まず去年は、太宰治と松本清張の生誕100年であったこと。
これには驚いた。
学生時代から、太宰治は文学史上の重要人物であり、すでに歴史的人物だった。
かたや松本清張は、私が大人になった時点でも新聞に連載を持ち、大活躍していた現役作家だったので、この2人が同い年とは到底思われなかったのだ。
太宰治も松本清張も、一時期夢中になって読んでいた作家だったので、驚きもひとしおだった。
太宰で一番好きな作品は?と問われれば、やはり「津軽」だろうか。
あの作品につられ、金木の太宰の実家まで泊まりに行ったのも、なつかしい思い出だ。
私が泊まったのは、2階にある元応接室だった。
金ぴかの部屋に絨毯、そこに布団を敷いて寝る、という奇妙な体験だったが、あの時にしか味わえない体験ではあった。
太宰といえば、三鷹が終の棲家だったわけだが、三鷹には私の親戚が住んでいて、行こうと思えばあの頃まだ残っていたかもしれない太宰ゆかりの建物も玉川上水も行けたのに、ついぞ訪れる事もなかったのは本当に悔やまれることだ。
おまけに、今年は斜陽日記ゆかりの「大雄山荘」(斜陽日記を書いた太田静子が暮らしていた山荘。そこへ太宰が訪ねて行き、静子が書いた斜陽日記を元に≪斜陽≫が書かれた訳だ)が不審火で焼けてしまった。
ここも友人と「1度行ってみたいね」と話していた所だったので、遅きに失してしまった。
人間、これをやりたい、ここに行きたい と思ったら、迷うことなく行動することをお勧めする。

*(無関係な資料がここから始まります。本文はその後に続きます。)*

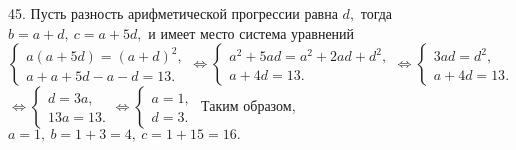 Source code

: 45. Пусть разность арифметической прогрессии равна $d,$ тогда $b=a+d,\ c=a+5d,$ и имеет место система уравнений
$\begin{cases} a(a+5d)=(a+d)^2,\\ a+a+5d-a-d=13.\end{cases}\Leftrightarrow\begin{cases} a^2+5ad=a^2+2ad+d^2,\\ a+4d=13.\end{cases}\Leftrightarrow
\begin{cases} 3ad=d^2,\\ a+4d=13.\end{cases}$\\$\Leftrightarrow\begin{cases} d=3a,\\ 13a=13.\end{cases}
\Leftrightarrow\begin{cases} a=1,\\ d=3.\end{cases}$ Таким образом, $a=1,\ b=1+3=4,\ c=1+15=16.$\\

松本清張の作品で強く印象に残っているのは「黒い福音」
これは戦後すぐに起こった、スチュワーデス殺しを題材にした推理小説だが、事件の現場や状況など事実に即して書いているので、非常に興味を持ち、地図を片手に歩いたりしたものだ。
これに限らず松本清張の作品の中には、事実を小説化したものが多く、非常に興味をそそられるものが数多くある。もとよりあくまでも小説であり、事実そのものではないのだが、こういうジャンルを確立した第一人者だと思う。
そして、今年の文学史上、最も驚いたこと。
「蟹工船」の小林多喜二の永遠の恋人、田口タキさんが亡くなったことだ。
小林多喜二も私が学生時代には既に文学史上の人で、おまけに私の故郷 小樽の出身であり、当然のこととして田口タキさんもとうの昔に亡くなってしまった人だと勝手に思っていた。

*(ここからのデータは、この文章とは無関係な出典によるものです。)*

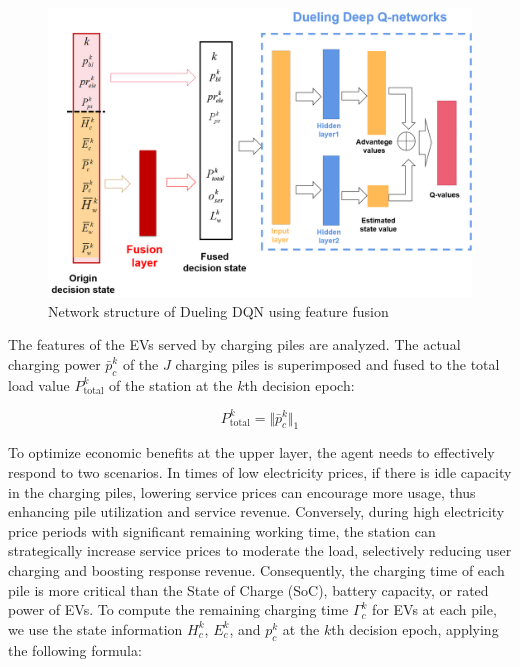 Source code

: \documentclass[preprint,12pt]{elsarticle}
\begin{document}
\begin{figure}[tb]
    \centering
    \includegraphics[width=1\linewidth]{figures/Feature Fusion.png}
    \caption{Network structure of Dueling DQN using feature fusion}
    \label{fig:Network-FF-DDQN}
\end{figure}

The features of the EVs served by charging piles are analyzed. The actual charging power $\bar{p}_{c}^{k}$ of the $J$ charging piles is superimposed and fused to the total load value $P_{\textrm{total}}^{k}$ of the station at the $k$th decision epoch:

\begin{equation}
P_{\textrm{total}}^{k}=\biggl\Vert\bar{p}_{c}^{k}\biggr\Vert_{1}
\end{equation}

To optimize economic benefits at the upper layer, the agent needs to effectively respond to two scenarios. In times of low electricity prices, if there is idle capacity in the charging piles, lowering service prices can encourage more usage, thus enhancing pile utilization and service revenue. Conversely, during high electricity price periods with significant remaining working time, the station can strategically
increase service prices to moderate the load, selectively reducing user charging and boosting response revenue. Consequently, the charging time of each pile is more critical than the State of Charge (SoC),
battery capacity, or rated power of EVs. To compute the remaining charging time $\Gamma_{c}^{k}$ for EVs at each pile, we use the state information $H_{c}^{k}$, $E_{c}^{k}$, and $p_{c}^{k}$ at the $k$th decision epoch, applying the following formula:
\end{document}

私は田口タキさんのことを思うと、作家として一世を風靡したような人間とかかわりを持ってしまった女性の複雑な立場を考えざるを得ない。
小林多喜二と知り合ったがゆえに、彼女の写真も(その美貌!)その決して明るいとは言えない過去も、全て白日のもとに曝されることになってしまったのだから。
今だったら週刊誌が大騒ぎし、あることないことまで書き立てられてしまっただろう。
彼女は多喜二と結婚することはせず、ひっそりと生き抜いて家庭を持ち、ひっそりと亡くなったのだ。

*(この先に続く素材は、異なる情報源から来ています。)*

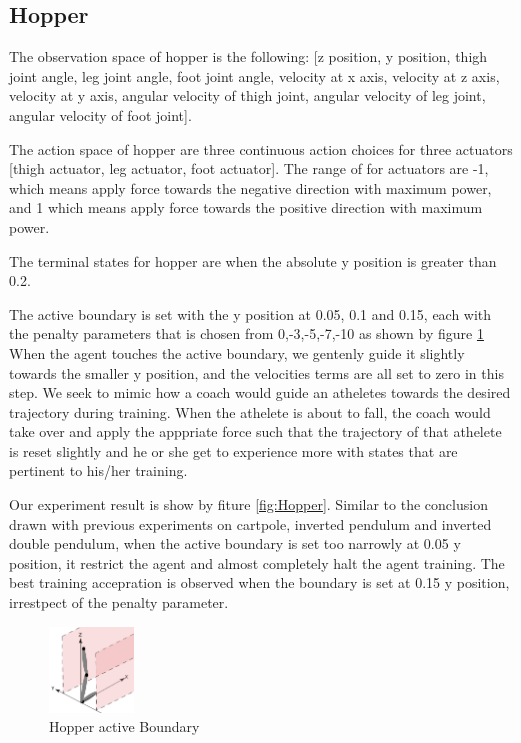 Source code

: \documentclass[journal]{IEEEtran}
\begin{document}
\subsection{Hopper}
The observation space of hopper is the following: [z position, y position, thigh joint angle, leg joint angle, foot joint angle, velocity at x axis, velocity at z axis, velocity at y axis, angular velocity of thigh joint, angular velocity of leg joint, angular velocity of foot joint].

The action space of hopper are three continuous action choices for three actuators [thigh actuator, leg actuator, foot actuator]. The range of for actuators are -1, which means apply force towards the negative direction with maximum power, and 1 which means apply force towards the positive direction with maximum power.

The terminal states for hopper are when the absolute y position is greater than 0.2.

The active boundary is set with the y position at 0.05, 0.1 and 0.15, each with the penalty parameters that is chosen from 0,-3,-5,-7,-10 as shown by figure \ref{fig:hopperPB} When the agent touches the active boundary, we gentenly guide it slightly towards the smaller y position, and the velocities terms are all set to zero in this step. We seek to mimic how a coach would guide an atheletes towards the desired trajectory during training. When the athelete is about to fall, the coach would take over and apply the apppriate force such that the trajectory of that athelete is reset slightly and he or she get to experience more with states that are pertinent to his/her training.

Our experiment result is show by fiture \ref{fig:Hopper}. Similar to the conclusion drawn with previous experiments on cartpole, inverted pendulum and inverted double pendulum, when the active boundary is set too narrowly at 0.05 y position, it restrict the agent and almost completely halt the agent training. The best training accepration is observed when the boundary is set at 0.15 y position, irrestpect of the penalty parameter.

\begin{figure}
     \centering
      \includegraphics[width=0.2\textwidth]{hopper.png}
      \caption{Hopper active Boundary}
      \label{fig:hopperPB}
\end{figure}
\end{document}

できることなら誰にも知られることなく、静かな生活を望んでいたかもしれないのに、未だに「小林多喜二全集」には彼女の写真も彼女の生い立ちも、隠すことなく載せられている。
そういう自分を、タキさんはどう思って生きたのだろう。
時には彼女の話を聞きたいという人も現れたようだが、彼女は固く取材を断ったようだ。
でも心の中には、作家 小林多喜二の作品に生き方にも影響を与えたというプライドを、ほんの少しでも持っていたのだろう。